[Dataset records]

━━━━

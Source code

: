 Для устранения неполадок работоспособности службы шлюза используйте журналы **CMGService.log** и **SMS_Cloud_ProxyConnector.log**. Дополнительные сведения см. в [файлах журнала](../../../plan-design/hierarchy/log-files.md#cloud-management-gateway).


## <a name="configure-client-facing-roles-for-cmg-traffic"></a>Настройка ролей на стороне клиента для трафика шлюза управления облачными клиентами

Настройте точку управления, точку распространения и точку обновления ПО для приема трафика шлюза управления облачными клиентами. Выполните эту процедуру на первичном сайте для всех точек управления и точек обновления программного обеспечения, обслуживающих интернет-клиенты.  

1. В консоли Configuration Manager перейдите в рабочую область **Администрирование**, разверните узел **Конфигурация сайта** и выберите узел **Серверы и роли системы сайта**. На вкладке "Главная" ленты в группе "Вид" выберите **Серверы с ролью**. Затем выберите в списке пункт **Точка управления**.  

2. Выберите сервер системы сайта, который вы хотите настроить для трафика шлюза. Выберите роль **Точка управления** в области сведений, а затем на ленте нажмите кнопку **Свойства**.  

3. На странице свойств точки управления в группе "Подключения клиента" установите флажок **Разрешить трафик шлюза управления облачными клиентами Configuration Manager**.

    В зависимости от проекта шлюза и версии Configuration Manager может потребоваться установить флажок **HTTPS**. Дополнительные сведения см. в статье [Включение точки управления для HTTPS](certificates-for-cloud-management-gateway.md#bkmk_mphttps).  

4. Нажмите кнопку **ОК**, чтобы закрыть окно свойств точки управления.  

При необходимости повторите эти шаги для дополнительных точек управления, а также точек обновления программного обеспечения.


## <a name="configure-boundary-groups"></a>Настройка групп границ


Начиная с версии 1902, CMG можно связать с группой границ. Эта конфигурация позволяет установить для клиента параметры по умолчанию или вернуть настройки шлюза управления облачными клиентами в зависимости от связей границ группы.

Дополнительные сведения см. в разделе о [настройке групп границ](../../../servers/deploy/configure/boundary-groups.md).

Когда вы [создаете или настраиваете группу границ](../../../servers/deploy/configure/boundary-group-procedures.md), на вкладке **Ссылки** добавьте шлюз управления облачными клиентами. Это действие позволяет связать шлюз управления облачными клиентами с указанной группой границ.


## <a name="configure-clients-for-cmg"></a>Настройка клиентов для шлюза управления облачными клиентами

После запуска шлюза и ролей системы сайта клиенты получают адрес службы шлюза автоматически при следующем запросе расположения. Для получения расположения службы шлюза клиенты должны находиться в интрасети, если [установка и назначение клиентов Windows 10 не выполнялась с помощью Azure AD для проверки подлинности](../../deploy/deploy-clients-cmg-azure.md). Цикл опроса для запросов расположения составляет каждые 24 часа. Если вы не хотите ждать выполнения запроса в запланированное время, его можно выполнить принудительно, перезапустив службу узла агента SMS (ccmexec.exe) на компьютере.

━━━━

[Description of the task] Please say how many lines in the records above contain the word "зависимости". Give the number alone.

[Response box] 2